The 8,000 Palestinian children killed in Gaza so far weren’t even born the last time elections were held in 2006, and many of the adult victims weren’t old enough to vote. They shouldn’t have paid with their lives for Hamas’ horrific actions, any more than the Israelis who were targeted because of their government’s oppressive policies against Palestinians.

But clearly, a cease-fire is meaningless unless it includes an end to Hamas’ rocket attacks on Israel, the return of hostages and the free flow of humanitarian aid to Gaza. Cease-fire skeptics have good reason not to trust Hamas, which the U.S. and the European Union have both designated as a terrorist organization.

But the humanitarian toll of this war is intolerable. The road to peace has to start somewhere.

Public opinion favors cease-fire

The horrors that unfolded on Oct 7, claiming the most Jewish lives in a day since the Holocaust, was beyond horrific. What has followed is no less devastating, now approaching what many experts say has careened into a genocide.

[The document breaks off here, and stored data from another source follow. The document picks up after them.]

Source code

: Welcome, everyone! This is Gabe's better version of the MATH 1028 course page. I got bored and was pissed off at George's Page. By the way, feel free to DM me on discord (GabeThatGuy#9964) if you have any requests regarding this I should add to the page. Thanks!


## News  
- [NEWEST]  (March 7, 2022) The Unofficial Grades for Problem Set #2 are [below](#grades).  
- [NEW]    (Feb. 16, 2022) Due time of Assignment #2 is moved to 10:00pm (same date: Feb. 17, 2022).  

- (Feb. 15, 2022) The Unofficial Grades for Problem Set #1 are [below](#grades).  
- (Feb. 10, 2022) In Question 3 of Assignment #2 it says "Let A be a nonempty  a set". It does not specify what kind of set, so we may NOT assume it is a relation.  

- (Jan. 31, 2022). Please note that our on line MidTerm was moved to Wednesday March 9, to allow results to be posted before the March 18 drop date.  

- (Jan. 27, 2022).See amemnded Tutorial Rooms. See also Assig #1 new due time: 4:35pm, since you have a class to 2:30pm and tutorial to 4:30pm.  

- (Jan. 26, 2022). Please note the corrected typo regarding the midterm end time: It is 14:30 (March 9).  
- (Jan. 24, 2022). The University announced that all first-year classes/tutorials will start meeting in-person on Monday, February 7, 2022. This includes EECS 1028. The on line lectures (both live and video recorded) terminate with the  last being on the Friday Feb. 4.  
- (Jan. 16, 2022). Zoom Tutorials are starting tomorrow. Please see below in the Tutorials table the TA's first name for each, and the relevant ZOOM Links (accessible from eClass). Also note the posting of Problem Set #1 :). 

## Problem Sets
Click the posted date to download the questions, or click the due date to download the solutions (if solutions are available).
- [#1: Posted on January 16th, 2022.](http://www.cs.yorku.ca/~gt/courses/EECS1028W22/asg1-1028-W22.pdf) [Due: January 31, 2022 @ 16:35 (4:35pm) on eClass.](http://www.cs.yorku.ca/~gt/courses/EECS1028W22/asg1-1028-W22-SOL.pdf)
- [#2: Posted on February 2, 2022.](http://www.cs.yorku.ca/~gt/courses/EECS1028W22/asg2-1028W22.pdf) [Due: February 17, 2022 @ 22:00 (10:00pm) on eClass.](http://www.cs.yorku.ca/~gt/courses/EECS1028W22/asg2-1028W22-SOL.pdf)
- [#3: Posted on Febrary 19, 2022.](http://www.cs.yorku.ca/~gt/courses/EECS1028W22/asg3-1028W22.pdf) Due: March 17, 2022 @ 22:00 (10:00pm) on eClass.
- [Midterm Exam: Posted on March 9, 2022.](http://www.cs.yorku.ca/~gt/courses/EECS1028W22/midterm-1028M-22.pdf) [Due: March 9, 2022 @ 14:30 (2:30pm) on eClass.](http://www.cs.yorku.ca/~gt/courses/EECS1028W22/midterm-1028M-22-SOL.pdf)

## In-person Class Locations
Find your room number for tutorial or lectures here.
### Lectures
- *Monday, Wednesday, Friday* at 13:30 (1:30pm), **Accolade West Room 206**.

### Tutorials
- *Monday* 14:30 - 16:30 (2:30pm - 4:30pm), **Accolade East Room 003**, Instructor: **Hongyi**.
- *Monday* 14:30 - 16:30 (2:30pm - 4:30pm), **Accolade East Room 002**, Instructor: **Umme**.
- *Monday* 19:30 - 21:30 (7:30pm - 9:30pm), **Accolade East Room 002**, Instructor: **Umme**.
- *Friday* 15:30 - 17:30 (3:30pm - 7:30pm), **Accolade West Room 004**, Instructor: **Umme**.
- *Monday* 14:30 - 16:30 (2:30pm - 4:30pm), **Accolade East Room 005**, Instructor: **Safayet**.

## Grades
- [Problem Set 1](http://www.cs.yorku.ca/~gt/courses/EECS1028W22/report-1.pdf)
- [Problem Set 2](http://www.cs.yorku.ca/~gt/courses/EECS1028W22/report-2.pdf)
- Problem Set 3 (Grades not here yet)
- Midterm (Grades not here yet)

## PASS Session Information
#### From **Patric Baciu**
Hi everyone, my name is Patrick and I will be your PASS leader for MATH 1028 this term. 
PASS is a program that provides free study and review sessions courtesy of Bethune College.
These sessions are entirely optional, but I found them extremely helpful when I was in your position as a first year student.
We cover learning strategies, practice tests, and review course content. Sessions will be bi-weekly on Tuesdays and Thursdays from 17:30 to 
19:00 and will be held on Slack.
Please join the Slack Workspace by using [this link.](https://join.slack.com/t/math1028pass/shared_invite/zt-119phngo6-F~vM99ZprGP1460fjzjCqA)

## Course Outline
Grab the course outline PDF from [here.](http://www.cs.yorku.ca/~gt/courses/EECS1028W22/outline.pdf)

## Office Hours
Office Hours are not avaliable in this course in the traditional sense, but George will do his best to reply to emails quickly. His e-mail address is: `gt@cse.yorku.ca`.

Many of those who remain in Gaza are starving, and waterborne diseases and respiratory infections are skyrocketing. The 46,000 injured Palestinians and others in need of health care have nowhere to turn, as only 14 of Gaza’s 36 hospitals are barely functional. 

Those suffering chronic diseases continually die, like one local Palestinian man’s disabled brother who went three weeks without dialysis before taking his last breath over the weekend, Chicago-area physician Zaher Sahloul told the Editorial Board earlier this week.

These fatalities are not counted in the death toll, but they are a byproduct of the war, said Sahloul, who is president of MedGlobal, a humanitarian non-governmental organization.

The suffering of the Palestinians, the threats against Israel, as well the proliferation of anti-Arab sentiment, Islamophobia and antisemitism in the U.S. and elsewhere, can only be tempered by a cease-fire, foreign policy expert Sara Haghdoosti said.

Several hostages were freed during the seven-day pause in fighting between Hamas and Israel and there was a de-escalation of violence in the region, noted Haghdoosti, the executive director of the public education and advocacy coalition Win Without War.

We urge members of Illinois’ congressional delegation to push for a cease-fire, as have U.S. Sen. Dick Durbin, D.Ill., and a few other elected officials.

The majority of likely U.S. voters — 61% — support a permanent cease-fire and de-escalation of violence in Gaza, and most prefer our country “prioritize diplomacy and humanitarian aid to curtail violence in the region,” according to a new poll by Data for Progress. Other polls have found similar sentiment.

Even some Israelis feel the same way. Peace is the only solution, said Shira Havron, an Israeli university student with several family members who were either killed or kidnapped by Hamas.

Havron told the Germany-based Deutsche Welle News that she identifies with the pain of Gaza residents. “I see big families with so many names, like erased and crossed, and it reminds me of my family, because we have so many victims as well,” she said.

It’s not necessarily brave to call for a cease-fire when so many people have died. But it is needed now more than ever. If not now, when?